• _WHAT YOU WILL DO_
Exactly how many lines in the entries contain "commit"? Give that number alone.

LISTED ENTRIES below:

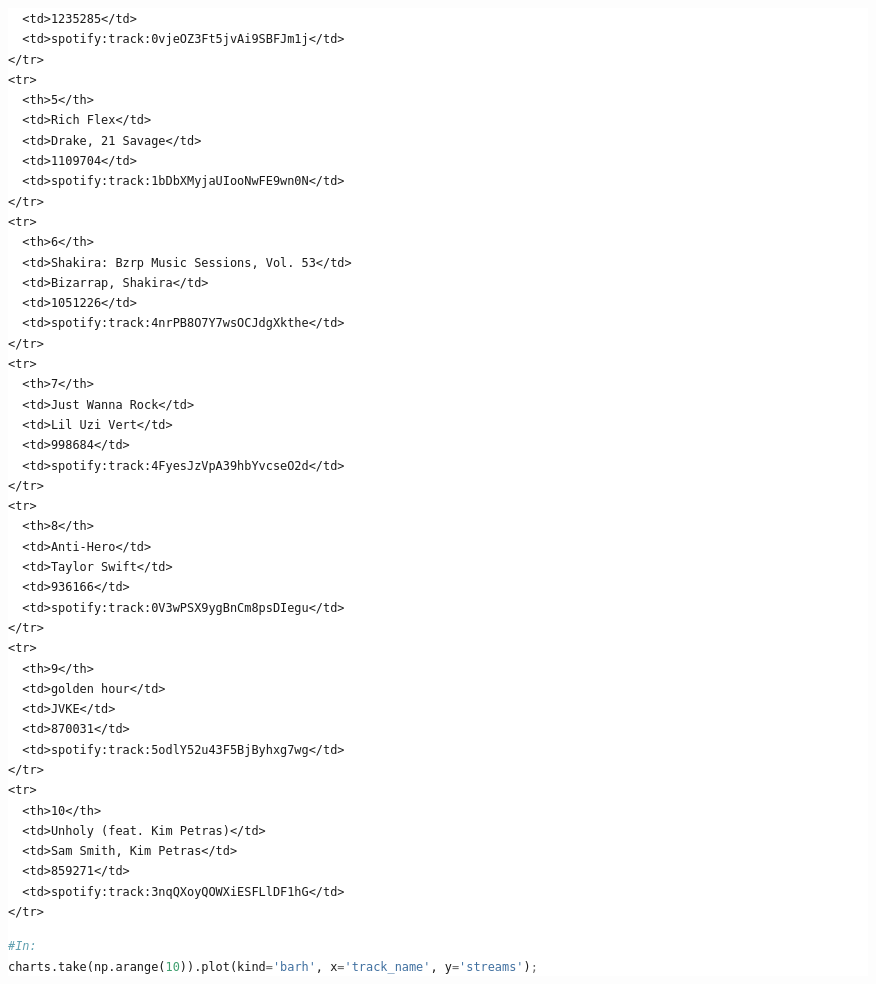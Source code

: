       <td>1235285</td>
      <td>spotify:track:0vjeOZ3Ft5jvAi9SBFJm1j</td>
    </tr>
    <tr>
      <th>5</th>
      <td>Rich Flex</td>
      <td>Drake, 21 Savage</td>
      <td>1109704</td>
      <td>spotify:track:1bDbXMyjaUIooNwFE9wn0N</td>
    </tr>
    <tr>
      <th>6</th>
      <td>Shakira: Bzrp Music Sessions, Vol. 53</td>
      <td>Bizarrap, Shakira</td>
      <td>1051226</td>
      <td>spotify:track:4nrPB8O7Y7wsOCJdgXkthe</td>
    </tr>
    <tr>
      <th>7</th>
      <td>Just Wanna Rock</td>
      <td>Lil Uzi Vert</td>
      <td>998684</td>
      <td>spotify:track:4FyesJzVpA39hbYvcseO2d</td>
    </tr>
    <tr>
      <th>8</th>
      <td>Anti-Hero</td>
      <td>Taylor Swift</td>
      <td>936166</td>
      <td>spotify:track:0V3wPSX9ygBnCm8psDIegu</td>
    </tr>
    <tr>
      <th>9</th>
      <td>golden hour</td>
      <td>JVKE</td>
      <td>870031</td>
      <td>spotify:track:5odlY52u43F5BjByhxg7wg</td>
    </tr>
    <tr>
      <th>10</th>
      <td>Unholy (feat. Kim Petras)</td>
      <td>Sam Smith, Kim Petras</td>
      <td>859271</td>
      <td>spotify:track:3nqQXoyQOWXiESFLlDF1hG</td>
    </tr>
  </tbody>
</table>
</div>




```python
#In: 
charts.take(np.arange(10)).plot(kind='barh', x='track_name', y='streams');
```
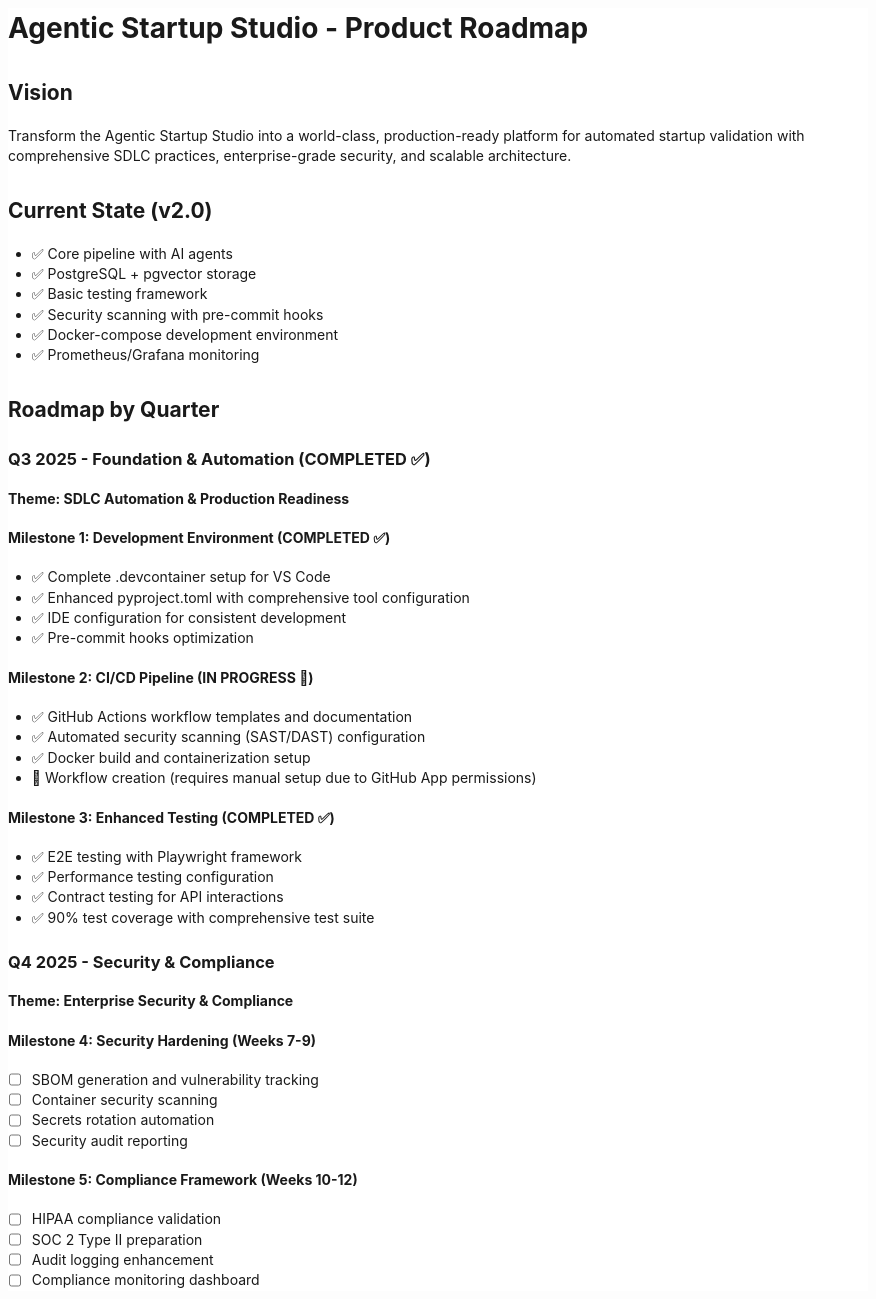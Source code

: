 # Agentic Startup Studio - Product Roadmap

## Vision
Transform the Agentic Startup Studio into a world-class, production-ready platform for automated startup validation with comprehensive SDLC practices, enterprise-grade security, and scalable architecture.

## Current State (v2.0)
- ✅ Core pipeline with AI agents
- ✅ PostgreSQL + pgvector storage
- ✅ Basic testing framework
- ✅ Security scanning with pre-commit hooks
- ✅ Docker-compose development environment
- ✅ Prometheus/Grafana monitoring

## Roadmap by Quarter

### Q3 2025 - Foundation & Automation (COMPLETED ✅)
**Theme: SDLC Automation & Production Readiness**

#### Milestone 1: Development Environment (COMPLETED ✅)
- ✅ Complete .devcontainer setup for VS Code  
- ✅ Enhanced pyproject.toml with comprehensive tool configuration
- ✅ IDE configuration for consistent development
- ✅ Pre-commit hooks optimization

#### Milestone 2: CI/CD Pipeline (IN PROGRESS 🔄)
- ✅ GitHub Actions workflow templates and documentation
- ✅ Automated security scanning (SAST/DAST) configuration
- ✅ Docker build and containerization setup
- 🔄 Workflow creation (requires manual setup due to GitHub App permissions)

#### Milestone 3: Enhanced Testing (COMPLETED ✅)
- ✅ E2E testing with Playwright framework
- ✅ Performance testing configuration
- ✅ Contract testing for API interactions
- ✅ 90% test coverage with comprehensive test suite

### Q4 2025 - Security & Compliance
**Theme: Enterprise Security & Compliance**

#### Milestone 4: Security Hardening (Weeks 7-9)
- [ ] SBOM generation and vulnerability tracking
- [ ] Container security scanning
- [ ] Secrets rotation automation
- [ ] Security audit reporting

#### Milestone 5: Compliance Framework (Weeks 10-12)
- [ ] HIPAA compliance validation
- [ ] SOC 2 Type II preparation
- [ ] Audit logging enhancement
- [ ] Compliance monitoring dashboard
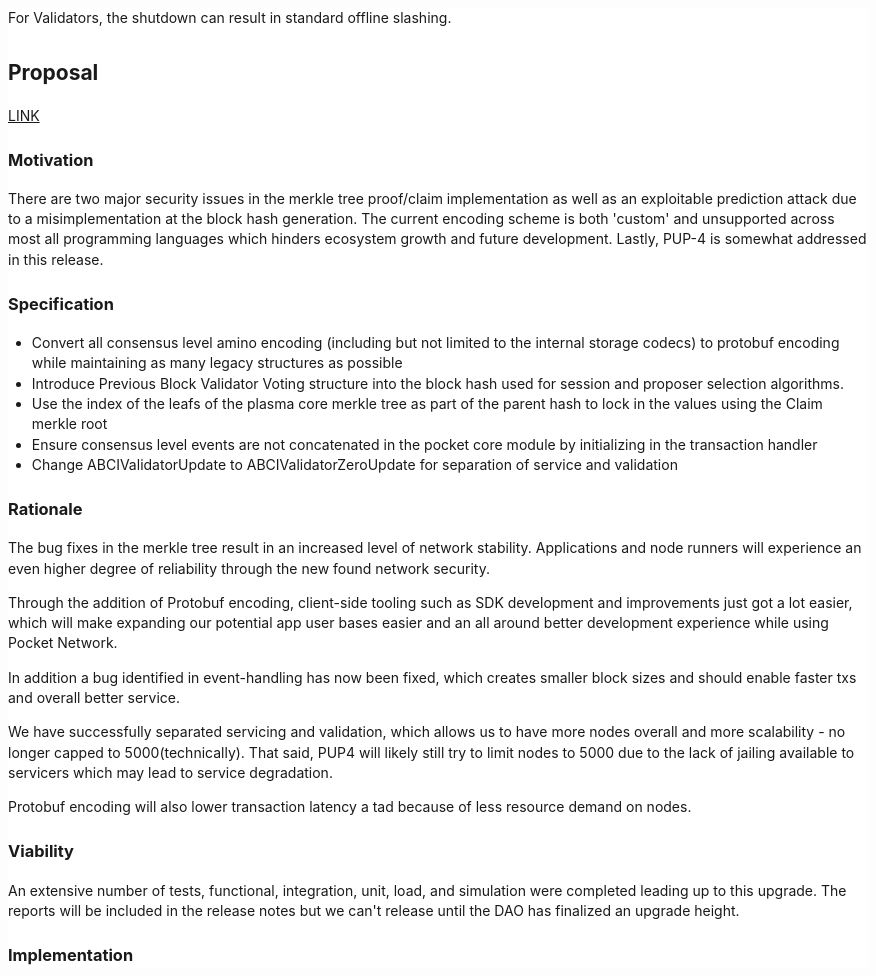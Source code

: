 For Validators, the shutdown can result in standard offline slashing.

## Proposal

[LINK](https://forum.pokt.network/t/pip-4-consensus-rule-change-0-6-0/834)

### **Motivation**

There are two major security issues in the merkle tree proof/claim implementation as well as an exploitable prediction attack due to a misimplementation at the block hash generation. The current encoding scheme is both 'custom' and unsupported across most all programming languages which hinders ecosystem growth and future development. Lastly, PUP-4 is somewhat addressed in this release.

### Specification

* Convert all consensus level amino encoding \(including but not limited to the internal storage codecs\) to protobuf encoding while maintaining as many legacy structures as possible
* Introduce Previous Block Validator Voting structure into the block hash used for session and proposer selection algorithms.
* Use the index of the leafs of the plasma core merkle tree as part of the parent hash to lock in the values using the Claim merkle root
* Ensure consensus level events are not concatenated in the pocket core module by initializing in the transaction handler
* Change ABCIValidatorUpdate to ABCIValidatorZeroUpdate for separation of service and validation

### Rationale

The bug fixes in the merkle tree result in an increased level of network stability. Applications and node runners will experience an even higher degree of reliability through the new found network security.

Through the addition of Protobuf encoding, client-side tooling such as SDK development and improvements just got a lot easier, which will make expanding our potential app user bases easier and an all around better development experience while using Pocket Network.

In addition a bug identified in event-handling has now been fixed, which creates smaller block sizes and should enable faster txs and overall better service.

We have successfully separated servicing and validation, which allows us to have more nodes overall and more scalability - no longer capped to 5000\(technically\). That said, PUP4 will likely still try to limit nodes to 5000 due to the lack of jailing available to servicers which may lead to service degradation.

Protobuf encoding will also lower transaction latency a tad because of less resource demand on nodes.

### Viability

An extensive number of tests, functional, integration, unit, load, and simulation were completed leading up to this upgrade. The reports will be included in the release notes but we can't release until the DAO has finalized an upgrade height.

### Implementation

End of LISTED ENTRIES.

• _EXERCISE ANSWER_
2